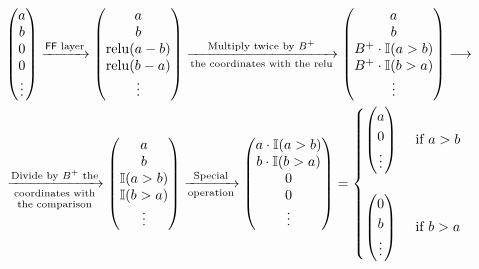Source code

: \begin{align*}
    & \left( \begin{matrix} a \\ b \\ 0 \\ 0 \\ \vdots \\ \end{matrix} \right) 
    \xrightarrow{\FF \text{ layer}}
    \left( \begin{matrix} a \\ b \\ \relu(a-b) \\ \relu(b-a) \\ \vdots \\ \end{matrix} \right) 
    \xrightarrow[\text{the coordinates with the }\relu]{\text{Multiply twice by } \maxrep}
    \left( \begin{matrix} a \\ b \\ \maxrep \cdot \mathbb{I}(a>b) \\ \maxrep \cdot \mathbb{I}(b>a) \\ \vdots \\ \end{matrix} \right) \longrightarrow 
    \\
    & \xrightarrow[\text{\shortstack{coordinates with \\ the comparison}}]{\text{Divide by $\maxrep$ the}}
    \left( \begin{matrix} a \\ b \\ \mathbb{I}(a>b) \\ \mathbb{I}(b>a) \\ \vdots \\ \end{matrix} \right)
    \xrightarrow[\text{operation}]{\text{Special}}
    \left( \begin{matrix} a \cdot \mathbb{I}(a>b) \\ b \cdot \mathbb{I}(b>a) \\ 0 \\ 0 \\ \vdots \\ \end{matrix} \right)
    = \begin{cases}
        \left( \begin{matrix} a \\ 0 \\ \vdots \\ \end{matrix} \right) & \text{ if } a > b \\
        \\
        \left( \begin{matrix} 0 \\ b \\ \vdots \\ \end{matrix} \right) & \text{ if } b > a 
    \end{cases}
\end{align*}

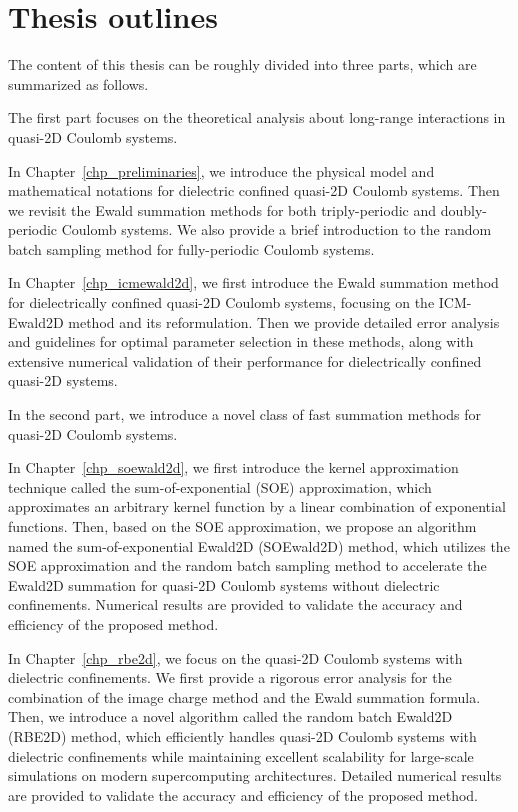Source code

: \section{Thesis outlines}

The content of this thesis can be roughly divided into three parts, which are summarized as follows.

The first part focuses on the theoretical analysis about long-range interactions in quasi-2D Coulomb systems.

In Chapter~\ref{chp_preliminaries}, we introduce the physical model and mathematical notations for dielectric confined quasi-2D Coulomb systems.
Then we revisit the Ewald summation methods for both triply-periodic and doubly-periodic Coulomb systems.
We also provide a brief introduction to the random batch sampling method for fully-periodic Coulomb systems.

In Chapter~\ref{chp_icmewald2d}, we first introduce the Ewald summation method for dielectrically confined quasi-2D Coulomb systems, focusing on the ICM-Ewald2D method and its reformulation.
Then we provide detailed error analysis and guidelines for optimal parameter selection in these methods, along with extensive numerical validation of their performance for dielectrically confined quasi-2D systems.

In the second part, we introduce a novel class of fast summation methods for quasi-2D Coulomb systems.

In Chapter~\ref{chp_soewald2d}, we first introduce the kernel approximation technique called the sum-of-exponential (SOE) approximation, which approximates an arbitrary kernel function by a linear combination of exponential functions.
Then, based on the SOE approximation, we propose an algorithm named the sum-of-exponential Ewald2D (SOEwald2D) method, which utilizes the SOE approximation and the random batch sampling method to accelerate the Ewald2D summation for quasi-2D Coulomb systems without dielectric confinements.
Numerical results are provided to validate the accuracy and efficiency of the proposed method.

In Chapter~\ref{chp_rbe2d}, we focus on the quasi-2D Coulomb systems with dielectric confinements.
We first provide a rigorous error analysis for the combination of the image charge method and the Ewald summation formula.
Then, we introduce a novel algorithm called the random batch Ewald2D (RBE2D) method, which efficiently handles quasi-2D Coulomb systems with dielectric confinements while maintaining excellent scalability for large-scale simulations on modern supercomputing architectures.
Detailed numerical results are provided to validate the accuracy and efficiency of the proposed method.


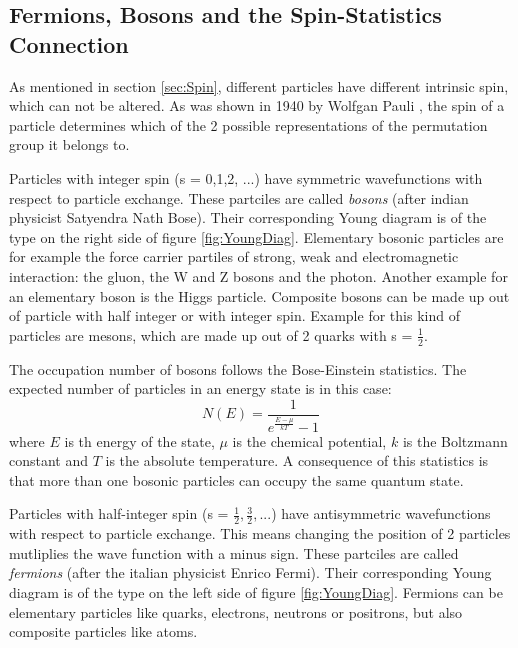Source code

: \subsection{Fermions, Bosons and the Spin-Statistics Connection}

As mentioned in section \ref{sec:Spin}, different particles have different intrinsic spin, which can not be altered. As was shown in 1940 by Wolfgan Pauli \cite{Pauli1940}, the spin of a particle determines which of the 2 possible representations of the permutation group it belongs to. 

Particles with integer spin (s = 0,1,2, ...) have symmetric wavefunctions with respect to particle exchange. These partciles are called \textit{bosons} (after indian physicist Satyendra Nath Bose). Their corresponding Young diagram is of the type on the right side of figure \ref{fig:YoungDiag}. Elementary bosonic particles are for example the force carrier partiles of strong, weak and electromagnetic interaction: the gluon, the W and Z bosons and the photon. Another example for an elementary boson is the Higgs particle. Composite bosons can be made up out of particle with half integer or with integer spin. Example for this kind of particles are mesons, which are made up out of 2 quarks with s = $\frac{1}{2}$. 

The occupation number of bosons follows the Bose-Einstein statistics. The expected number of particles in an energy state is in this case:
\begin{equation}
 N(E) = \frac{1}{e^{\frac{E-\mu}{kT}}-1}
\end{equation} 
where $E$ is th energy of the state, $\mu$ is the chemical potential, $k$ is the Boltzmann constant and $T$ is the absolute temperature. A consequence of this statistics is that more than one bosonic particles can occupy the same quantum state. 

Particles with half-integer spin (s = $\frac{1}{2},\frac{3}{2},...$) have antisymmetric wavefunctions with respect to particle exchange. This means changing the position of 2 particles mutliplies the wave function with a minus sign. These partciles are called \textit{fermions} (after the italian physicist Enrico Fermi). Their corresponding Young diagram is of the type on the left side of figure \ref{fig:YoungDiag}. Fermions can be elementary particles like quarks, electrons, neutrons or positrons, but also composite particles like atoms. 

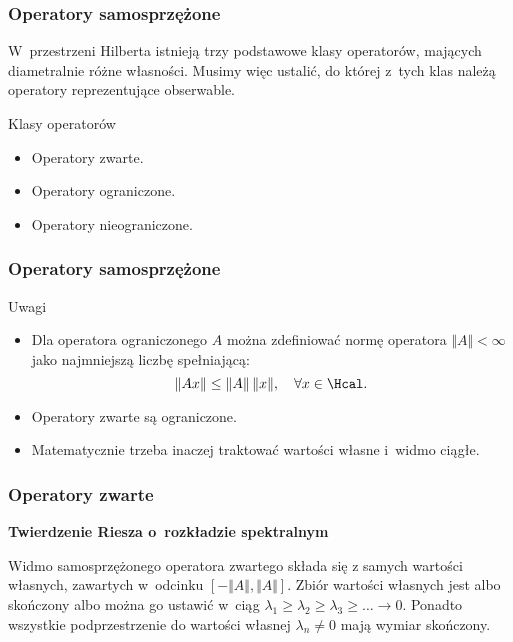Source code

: \documentclass[10pt,t]{beamer}
\begin{document}
\begin{frame}
  \frametitle{Operatory samosprzężone}


  W~przestrzeni Hilberta istnieją trzy podstawowe klasy operatorów, mających
  diametralnie różne własności. Musimy więc ustalić, do której z~tych klas
  należą operatory reprezentujące obserwable.

  Klasy operatorów
  \begin{itemize}
    \RaggedRight

  \item Operatory zwarte.

  \item Operatory ograniczone.

  \item Operatory nieograniczone.

  \end{itemize}

\end{frame}





\begin{frame}
  \frametitle{Operatory samosprzężone}


  Uwagi
  \begin{itemize}
    \RaggedRight

  \item Dla operatora ograniczonego $A$ można zdefiniować normę operatora
    $\Vert A \Vert < \infty$ jako najmniejszą liczbę spełniającą:
    \begin{equation}
      \label{eq:Matematyczna-strona-03}
      \Vert A x \Vert \leq \Vert A \Vert \, \Vert x \Vert, \quad
      \forall x \in \Hcal.
    \end{equation}

  \item Operatory zwarte są ograniczone.

  \item Matematycznie trzeba inaczej traktować wartości własne i~widmo
    ciągłe.

  \end{itemize}

\end{frame}





\begin{frame}
  \frametitle{Operatory zwarte}


  \textbf{Twierdzenie Riesza o~rozkładzie spektralnym}

  Widmo samosprzężonego operatora zwartego składa się z samych wartości
  własnych, zawartych w~odcinku $[ -\Vert A \Vert, \Vert A \Vert ]$. Zbiór wartości
  własnych jest albo skończony albo można go ustawić w~ciąg
  $\lambda_{ 1 } \geq \lambda_{ 2 } \geq \lambda_{ 3 } \geq \ldots \to 0$. Ponadto wszystkie podprzestrzenie
  do wartości własnej $\lambda_{ n } \neq 0$ mają wymiar skończony.

\end{frame}
\end{document}
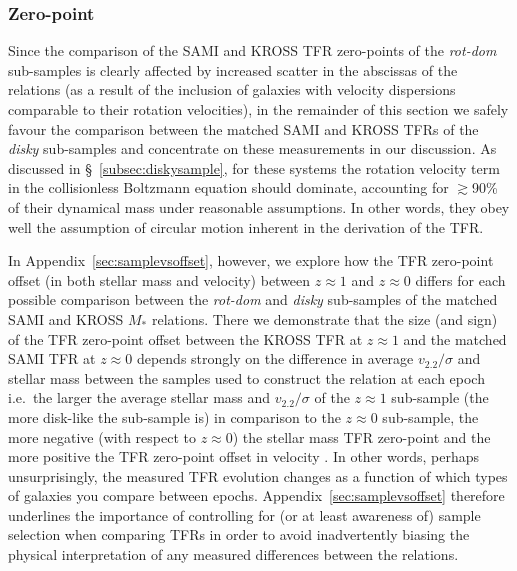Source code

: \documentclass[a4paper,fleqn,usenatbib]{mnras}
\begin{document}
{\subsubsection{Zero-point}

Since the comparison of the SAMI and KROSS TFR zero-points of the \textit{rot-dom} sub-samples is clearly affected by increased scatter in the abscissas of the relations (as a result of the inclusion of galaxies with velocity dispersions comparable to their rotation velocities), in the remainder of this section we safely favour the comparison between the matched SAMI and KROSS TFRs of the \textit{disky} sub-samples and concentrate on these measurements in our discussion. As discussed in \S~\ref{subsec:diskysample}, for these systems the rotation velocity term in the collisionless Boltzmann equation should dominate, accounting for $\gtrsim$90\% of their dynamical mass under reasonable assumptions. In other words, they obey well the assumption of circular motion inherent in the derivation of the TFR.

In Appendix~\ref{sec:samplevsoffset}, however, we explore how the TFR zero-point offset (in both stellar mass and velocity) between $z\approx1$ and $z\approx0$ differs for each possible comparison between the \textit{rot-dom} and \textit{disky} sub-samples of the matched SAMI and KROSS $M_{*}$ relations. There we demonstrate that the size (and sign) of the TFR zero-point offset between the KROSS TFR at $z\approx1$ and the matched SAMI TFR at $z\approx0$ depends strongly on the difference in average $v_{2.2}/\sigma$ and stellar mass between the samples used to construct the relation at each epoch i.e.\ the larger the average stellar mass and $v_{2.2}/\sigma$ of the $z\approx1$ sub-sample (the more disk-like the sub-sample is) in comparison to the $z\approx0$ sub-sample, the more negative (with respect to $z\approx0$) the stellar mass TFR zero-point and the more positive the TFR zero-point offset in velocity \citep[see also][]{Turner:2017b}. In other words, perhaps unsurprisingly, the measured TFR evolution changes as a function of which types of galaxies you compare between epochs. Appendix~\ref{sec:samplevsoffset} therefore underlines the importance of controlling for (or at least awareness of) sample selection when comparing TFRs in order to avoid inadvertently biasing the physical interpretation of any measured differences between the relations.

}
\end{document}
* * *
▸ Your instructions
Filter the records above down to the lines that hold the string "random".

▸ Result
We also provide a brief introduction to the random batch sampling method for fully-periodic Coulomb systems.
Then, based on the SOE approximation, we propose an algorithm named the sum-of-exponential Ewald2D (SOEwald2D) method, which utilizes the SOE approximation and the random batch sampling method to accelerate the Ewald2D summation for quasi-2D Coulomb systems without dielectric confinements.
Then, we introduce a novel algorithm called the random batch Ewald2D (RBE2D) method, which efficiently handles quasi-2D Coulomb systems with dielectric confinements while maintaining excellent scalability for large-scale simulations on modern supercomputing architectures.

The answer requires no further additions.